ガランタミン

所見

90以上の臨床試験で、ガランタミンのアルツハイマー病などに対する効果が評価されています。 全体として、ADの認知や臨床指標に対して、数年間の治療で一貫した症状改善効果を認めている。しかし、すべてのコリンエステラーゼ阻害剤と同様に、ガランタミンの効果量は小さい。

例えば、軽度から中等度のAD患者653人を対象とした6カ月間の研究では、ガランタミン24または32mg/日の投与により、ADAS認知尺度、CIBICプラスおよびDADグローバル臨床印象尺度の双方において、プラセボに対しておよそ3点の治療効果が認められました(Wilcockら、2000年)。 軽度から中等度のアルツハイマー病患者978人を対象とした別の5ヵ月研究では、プラセボとガランタミンを最終用量である16mg/日及び24mg/日までゆっくりと増量して比較検討した。 その結果、ADAS-cogにおいて3~3.6ポイントの治療効果が認められ、グローバル臨床機能、行動症状、日常生活動作においても効果が認められました(Tariot et al.,2000年)。

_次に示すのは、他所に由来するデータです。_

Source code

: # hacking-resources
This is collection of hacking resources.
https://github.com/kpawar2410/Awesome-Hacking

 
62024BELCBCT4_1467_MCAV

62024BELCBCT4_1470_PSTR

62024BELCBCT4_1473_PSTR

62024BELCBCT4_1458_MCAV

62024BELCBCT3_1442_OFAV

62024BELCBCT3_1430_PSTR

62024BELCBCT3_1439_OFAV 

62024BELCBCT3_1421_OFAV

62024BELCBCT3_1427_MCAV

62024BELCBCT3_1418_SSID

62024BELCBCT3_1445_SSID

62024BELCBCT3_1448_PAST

ガランタミンが承認された後、軽度から中等度のアルツハイマー病患者における行動症状に影響を与えるかどうかを評価する試験が行われました。 3つの試験からプールされた2,033人の患者のデータのポストホック分析では、Neuropsychiatric Inventory(NPI)で測定されたガランタミン治療の利点、特に激越、不安、抑制、異常な動きの症状について示唆され、その後の4試験の分析でもほぼ同じ結果でした(Herrmann et al.2005; Kavanagh et al.2011) また、市販後試験として、アルツハイマー型認知症におけるガランタミン治療のさらなる側面、例えば注意力への影響や軽度ADにおける有効性を評価しました(Vellas et al.、2005;Orgogozo et al.、2004)。

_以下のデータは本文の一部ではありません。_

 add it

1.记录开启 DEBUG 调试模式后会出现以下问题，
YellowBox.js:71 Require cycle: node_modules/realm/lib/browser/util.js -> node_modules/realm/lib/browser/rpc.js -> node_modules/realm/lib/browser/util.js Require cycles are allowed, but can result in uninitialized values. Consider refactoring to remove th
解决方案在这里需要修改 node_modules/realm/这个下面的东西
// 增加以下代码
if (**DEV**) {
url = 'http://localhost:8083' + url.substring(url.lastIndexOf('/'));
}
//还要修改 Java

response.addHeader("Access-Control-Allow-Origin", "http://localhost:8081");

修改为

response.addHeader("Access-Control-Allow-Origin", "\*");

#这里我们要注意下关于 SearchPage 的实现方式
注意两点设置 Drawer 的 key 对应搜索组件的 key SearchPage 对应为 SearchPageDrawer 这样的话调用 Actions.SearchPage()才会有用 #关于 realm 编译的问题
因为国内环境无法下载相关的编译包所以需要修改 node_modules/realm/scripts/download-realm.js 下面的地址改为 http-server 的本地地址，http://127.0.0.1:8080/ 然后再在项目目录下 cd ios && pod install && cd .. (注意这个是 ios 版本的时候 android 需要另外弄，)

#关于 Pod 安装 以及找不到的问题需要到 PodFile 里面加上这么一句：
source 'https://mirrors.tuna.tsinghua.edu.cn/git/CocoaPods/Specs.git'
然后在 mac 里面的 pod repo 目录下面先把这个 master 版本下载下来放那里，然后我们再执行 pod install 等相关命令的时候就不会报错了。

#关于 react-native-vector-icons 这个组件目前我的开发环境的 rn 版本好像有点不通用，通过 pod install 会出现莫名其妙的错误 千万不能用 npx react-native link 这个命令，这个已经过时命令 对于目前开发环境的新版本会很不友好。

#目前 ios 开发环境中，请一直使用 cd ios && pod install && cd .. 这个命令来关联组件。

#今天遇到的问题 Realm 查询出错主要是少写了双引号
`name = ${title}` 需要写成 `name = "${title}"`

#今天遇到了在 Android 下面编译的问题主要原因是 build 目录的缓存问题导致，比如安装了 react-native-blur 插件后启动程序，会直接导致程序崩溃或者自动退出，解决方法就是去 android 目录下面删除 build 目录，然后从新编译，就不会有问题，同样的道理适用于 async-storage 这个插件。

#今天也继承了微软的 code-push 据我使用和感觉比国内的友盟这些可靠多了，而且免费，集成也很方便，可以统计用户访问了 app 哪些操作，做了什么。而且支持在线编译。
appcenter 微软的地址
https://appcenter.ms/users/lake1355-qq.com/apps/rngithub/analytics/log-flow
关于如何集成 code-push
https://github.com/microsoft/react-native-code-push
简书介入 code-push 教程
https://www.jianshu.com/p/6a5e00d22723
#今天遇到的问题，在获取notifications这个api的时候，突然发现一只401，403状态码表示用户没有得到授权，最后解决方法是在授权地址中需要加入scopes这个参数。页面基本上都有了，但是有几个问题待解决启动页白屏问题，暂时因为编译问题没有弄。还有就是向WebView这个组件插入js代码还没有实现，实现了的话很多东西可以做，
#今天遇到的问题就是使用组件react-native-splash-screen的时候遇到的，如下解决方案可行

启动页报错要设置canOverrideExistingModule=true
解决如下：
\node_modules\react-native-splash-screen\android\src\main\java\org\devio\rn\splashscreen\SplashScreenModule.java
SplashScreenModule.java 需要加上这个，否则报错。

ガランタミンの長期的な有効性を評価した試験もいくつかあります。 全体として、3~4年にわたる継続的な治療により、緩やかではあるが一貫した認知的・臨床的効果が得られたと報告している(例えば、Raskindら、2004年)。 ガランタミンの長期投与により、患者の老人ホームへの入居が遅れるという主張が学会で報告されており(同社プレスリリース参照)、同様の研究が専門誌に発表されている(Feldman et al.、2009)。 4つの異なる第3相試験からプールされた80歳以上の患者のデータの分析では、その年齢層の患者におけるgalantamineの治療効果が示唆された(Marcussonら、2003年)。 2005年、軽度認知障害患者を対象とした2つの臨床試験において、ガランタミン投与群でプラセボ投与群よりも死亡が多かったことから、一時的に安全性に問題があるとされ、処方情報が更新されました(2005年1月のニュース記事、WHO Pharmaceuticals newsletterを参照)。 その後、メタアナリシスにより、この知見は否定された(例:Feldman et al.、2009年)。 2012年、軽度・中等度AD患者2,051人を対象とした別の2年間の臨床試験において、ガランタミン1日8~24mgの投与は、プラセボと比較して認知・機能低下が少ないだけでなく、死亡率も低いと報告されています(同社のプレスリリースをご参照ください)。 この最後の研究は、査読付き文献に発表されていません。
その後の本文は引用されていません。